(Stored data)

Start of Block

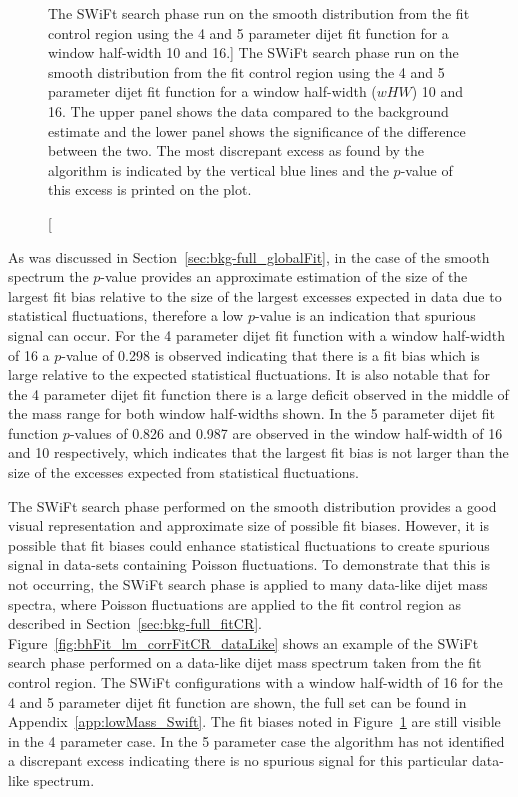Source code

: \begin{figure}[!htb]
\caption
    [The SWiFt search phase run on the smooth distribution from the \lm{} fit control region
      using the 4 and 5 parameter dijet fit function for a window half-width 10 and 16.]
    {\label{fig:bhFit_lm_corrFitCR_smooth}
      The SWiFt search phase run on the smooth distribution from the \lm{} fit control region
      using the 4 and 5 parameter dijet fit function for a window half-width ($wHW$) 10 and 16.
      The upper panel shows the data compared to the background estimate and the lower panel shows the significance of the difference between the two.
      The most discrepant excess as found by the \bh{} algorithm is indicated by the vertical blue lines and the \mbox{$p$-value} of this excess is printed on the plot. }
\end{figure}

As was discussed in Section~\ref{sec:bkg-full_globalFit}, in the case of the smooth spectrum the \bh{} \mbox{$p$-value} provides an approximate estimation
of the size of the largest fit bias relative to the size of the largest excesses expected in data due to statistical fluctuations,
therefore a low $p$-value is an indication that spurious signal can occur. 
For the 4 parameter dijet fit function with a window half-width of 16 a \bh{} $p$-value of 0.298 is observed indicating that
there is a fit bias which is large relative to the expected statistical fluctuations.
It is also notable that for the 4 parameter dijet fit function there is a large deficit observed in the middle of the mass range for both window half-widths shown.
In the 5 parameter dijet fit function \bh{} $p$-values of 0.826 and 0.987 are observed in the window half-width of 16 and 10 respectively,
which indicates that the largest fit bias is not larger than the size of the excesses expected from statistical fluctuations.

The SWiFt search phase performed on the smooth distribution provides a good visual representation and approximate size of possible fit biases.
However, it is possible that fit biases could enhance statistical fluctuations to create spurious signal in data-sets containing Poisson fluctuations.
To demonstrate that this is not occurring, the SWiFt search phase is applied to many data-like dijet mass spectra,
where Poisson fluctuations are applied to the fit control region as described in Section~\ref{sec:bkg-full_fitCR}.
Figure~\ref{fig:bhFit_lm_corrFitCR_dataLike} shows an example of the SWiFt search phase performed on a data-like dijet mass spectrum taken from the fit control region.
The SWiFt configurations with a window half-width of 16 for the 4 and 5 parameter dijet fit function are shown, the full set can be found in Appendix~\ref{app:lowMass_Swift}.
The fit biases noted in Figure~\ref{fig:bhFit_lm_corrFitCR_smooth} are still visible in the 4 parameter case.
In the 5 parameter case the \bh{} algorithm has not identified a discrepant excess indicating
there is no spurious signal for this particular data-like spectrum.

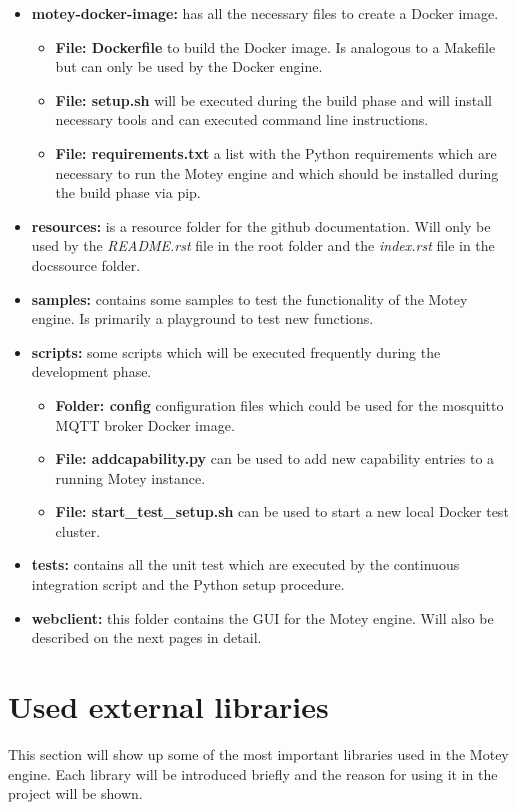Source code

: \begin{itemize}
  \item{\textbf{motey-docker-image:}} has all the necessary files to create a Docker image.
  \begin{itemize}
    \item{\textbf{File: Dockerfile}} to build the Docker image. Is analogous to a Makefile but can only be used by the Docker engine.
    \item{\textbf{File: setup.sh}} will be executed during the build phase and will install necessary tools and can executed command line instructions.
    \item{\textbf{File: requirements.txt}} a list with the Python requirements which are necessary to run the Motey engine and which should be installed during the build phase via pip.
  \end{itemize}
  \item{\textbf{resources:}} is a resource folder for the github documentation. Will only be used by the \textit{README.rst} file in the root folder and the \textit{index.rst} file in the docs\/source folder.
  \item{\textbf{samples:}} contains some samples to test the functionality of the Motey engine. Is primarily a playground to test new functions.
  \item{\textbf{scripts:}} some scripts which will be executed frequently during the development phase.
  \begin{itemize}
    \item{\textbf{Folder: config}} configuration files which could be used for the mosquitto \ac{MQTT} broker Docker image.
    \item{\textbf{File: addcapability.py}} can be used to add new capability entries to a running Motey instance.
    \item{\textbf{File: start\_test\_setup.sh}} can be used to start a new local Docker test cluster.
  \end{itemize}
  \item{\textbf{tests:}} contains all the unit test which are executed by the continuous integration script and the Python setup procedure.
  \item{\textbf{webclient:}} this folder contains the \ac{GUI} for the Motey engine. Will also be described on the next pages in detail.
\end{itemize}

\section{Used external libraries}
This section will show up some of the most important libraries used in the Motey engine.
Each library will be introduced briefly and the reason for using it in the project will be shown.

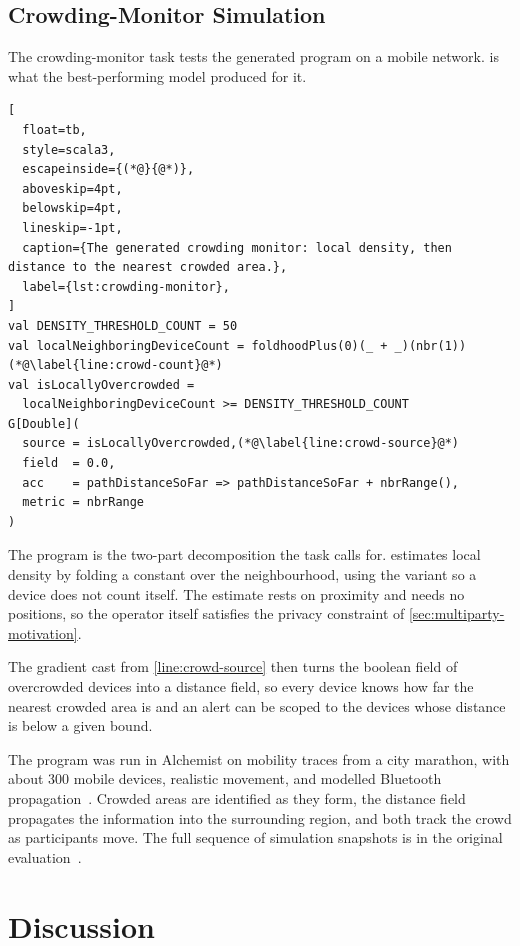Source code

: \subsection{Crowding-Monitor Simulation}
\label{subsec:llm-case-study}

The crowding-monitor task tests the generated program on a mobile network.
%
 is what the best-performing model produced for it.

\begin{lstlisting}[
  float=tb,
  style=scala3,
  escapeinside={(*@}{@*)},
  aboveskip=4pt,
  belowskip=4pt,
  lineskip=-1pt,
  caption={The generated crowding monitor: local density, then distance to the nearest crowded area.},
  label={lst:crowding-monitor},
]
val DENSITY_THRESHOLD_COUNT = 50
val localNeighboringDeviceCount = foldhoodPlus(0)(_ + _)(nbr(1))(*@\label{line:crowd-count}@*)
val isLocallyOvercrowded =
  localNeighboringDeviceCount >= DENSITY_THRESHOLD_COUNT
G[Double](
  source = isLocallyOvercrowded,(*@\label{line:crowd-source}@*)
  field  = 0.0,
  acc    = pathDistanceSoFar => pathDistanceSoFar + nbrRange(),
  metric = nbrRange
)
\end{lstlisting}

\begingroup
{}
The program is the two-part decomposition the task calls for.
%
 estimates local density by folding a constant over the neighbourhood,
using the  variant so a device does not count itself.
%
The estimate rests on proximity and needs no positions,
so the operator itself satisfies the privacy constraint of \cref{sec:multiparty-motivation}.
\par
\endgroup
%
The gradient cast from \cref{line:crowd-source} then turns the boolean field of overcrowded devices into a distance field,
so every device knows how far the nearest crowded area is
and an alert can be scoped to the devices whose distance is below a given bound.

The program was run in Alchemist on mobility traces from a city marathon,
with about 300 mobile devices, realistic movement, and modelled Bluetooth propagation~\cite{DBLP:journals/computer/BealPV15}.
%
Crowded areas are identified as they form,
the distance field propagates the information into the surrounding region,
and both track the crowd as participants move.
%
The full sequence of simulation snapshots is in the original evaluation~\cite{DBLP:journals/tiot/AguzziFV25}.

\section{Discussion}
\label{sec:llm-macroprogramming-discussion}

End of Block

Task brief –
Repeat the records word for word. Leave out whatever pictures they hold.

Answer box –
Source code

: \begin{figure}[!htb]
\caption
    [The SWiFt search phase run on the smooth distribution from the \lm{} fit control region
      using the 4 and 5 parameter dijet fit function for a window half-width 10 and 16.]
    {\label{fig:bhFit_lm_corrFitCR_smooth}
      The SWiFt search phase run on the smooth distribution from the \lm{} fit control region
      using the 4 and 5 parameter dijet fit function for a window half-width ($wHW$) 10 and 16.
      The upper panel shows the data compared to the background estimate and the lower panel shows the significance of the difference between the two.
      The most discrepant excess as found by the \bh{} algorithm is indicated by the vertical blue lines and the \mbox{$p$-value} of this excess is printed on the plot. }
\end{figure}

As was discussed in Section~\ref{sec:bkg-full_globalFit}, in the case of the smooth spectrum the \bh{} \mbox{$p$-value} provides an approximate estimation
of the size of the largest fit bias relative to the size of the largest excesses expected in data due to statistical fluctuations,
therefore a low $p$-value is an indication that spurious signal can occur. 
For the 4 parameter dijet fit function with a window half-width of 16 a \bh{} $p$-value of 0.298 is observed indicating that
there is a fit bias which is large relative to the expected statistical fluctuations.
It is also notable that for the 4 parameter dijet fit function there is a large deficit observed in the middle of the mass range for both window half-widths shown.
In the 5 parameter dijet fit function \bh{} $p$-values of 0.826 and 0.987 are observed in the window half-width of 16 and 10 respectively,
which indicates that the largest fit bias is not larger than the size of the excesses expected from statistical fluctuations.

The SWiFt search phase performed on the smooth distribution provides a good visual representation and approximate size of possible fit biases.
However, it is possible that fit biases could enhance statistical fluctuations to create spurious signal in data-sets containing Poisson fluctuations.
To demonstrate that this is not occurring, the SWiFt search phase is applied to many data-like dijet mass spectra,
where Poisson fluctuations are applied to the fit control region as described in Section~\ref{sec:bkg-full_fitCR}.
Figure~\ref{fig:bhFit_lm_corrFitCR_dataLike} shows an example of the SWiFt search phase performed on a data-like dijet mass spectrum taken from the fit control region.
The SWiFt configurations with a window half-width of 16 for the 4 and 5 parameter dijet fit function are shown, the full set can be found in Appendix~\ref{app:lowMass_Swift}.
The fit biases noted in Figure~\ref{fig:bhFit_lm_corrFitCR_smooth} are still visible in the 4 parameter case.
In the 5 parameter case the \bh{} algorithm has not identified a discrepant excess indicating
there is no spurious signal for this particular data-like spectrum.

Source code

: \begin{itemize}
  \item{\textbf{motey-docker-image:}} has all the necessary files to create a Docker image.
  \begin{itemize}
    \item{\textbf{File: Dockerfile}} to build the Docker image. Is analogous to a Makefile but can only be used by the Docker engine.
    \item{\textbf{File: setup.sh}} will be executed during the build phase and will install necessary tools and can executed command line instructions.
    \item{\textbf{File: requirements.txt}} a list with the Python requirements which are necessary to run the Motey engine and which should be installed during the build phase via pip.
  \end{itemize}
  \item{\textbf{resources:}} is a resource folder for the github documentation. Will only be used by the \textit{README.rst} file in the root folder and the \textit{index.rst} file in the docs\/source folder.
  \item{\textbf{samples:}} contains some samples to test the functionality of the Motey engine. Is primarily a playground to test new functions.
  \item{\textbf{scripts:}} some scripts which will be executed frequently during the development phase.
  \begin{itemize}
    \item{\textbf{Folder: config}} configuration files which could be used for the mosquitto \ac{MQTT} broker Docker image.
    \item{\textbf{File: addcapability.py}} can be used to add new capability entries to a running Motey instance.
    \item{\textbf{File: start\_test\_setup.sh}} can be used to start a new local Docker test cluster.
  \end{itemize}
  \item{\textbf{tests:}} contains all the unit test which are executed by the continuous integration script and the Python setup procedure.
  \item{\textbf{webclient:}} this folder contains the \ac{GUI} for the Motey engine. Will also be described on the next pages in detail.
\end{itemize}

\section{Used external libraries}
This section will show up some of the most important libraries used in the Motey engine.
Each library will be introduced briefly and the reason for using it in the project will be shown.

Source code

: \subsection{Crowding-Monitor Simulation}
\label{subsec:llm-case-study}

The crowding-monitor task tests the generated program on a mobile network.
%
 is what the best-performing model produced for it.

\begin{lstlisting}[
  float=tb,
  style=scala3,
  escapeinside={(*@}{@*)},
  aboveskip=4pt,
  belowskip=4pt,
  lineskip=-1pt,
  caption={The generated crowding monitor: local density, then distance to the nearest crowded area.},
  label={lst:crowding-monitor},
]
val DENSITY_THRESHOLD_COUNT = 50
val localNeighboringDeviceCount = foldhoodPlus(0)(_ + _)(nbr(1))(*@\label{line:crowd-count}@*)
val isLocallyOvercrowded =
  localNeighboringDeviceCount >= DENSITY_THRESHOLD_COUNT
G[Double](
  source = isLocallyOvercrowded,(*@\label{line:crowd-source}@*)
  field  = 0.0,
  acc    = pathDistanceSoFar => pathDistanceSoFar + nbrRange(),
  metric = nbrRange
)
\end{lstlisting}

\begingroup
{}
The program is the two-part decomposition the task calls for.
%
 estimates local density by folding a constant over the neighbourhood,
using the  variant so a device does not count itself.
%
The estimate rests on proximity and needs no positions,
so the operator itself satisfies the privacy constraint of \cref{sec:multiparty-motivation}.
\par
\endgroup
%
The gradient cast from \cref{line:crowd-source} then turns the boolean field of overcrowded devices into a distance field,
so every device knows how far the nearest crowded area is
and an alert can be scoped to the devices whose distance is below a given bound.

The program was run in Alchemist on mobility traces from a city marathon,
with about 300 mobile devices, realistic movement, and modelled Bluetooth propagation~\cite{DBLP:journals/computer/BealPV15}.
%
Crowded areas are identified as they form,
the distance field propagates the information into the surrounding region,
and both track the crowd as participants move.
%
The full sequence of simulation snapshots is in the original evaluation~\cite{DBLP:journals/tiot/AguzziFV25}.

\section{Discussion}
\label{sec:llm-macroprogramming-discussion}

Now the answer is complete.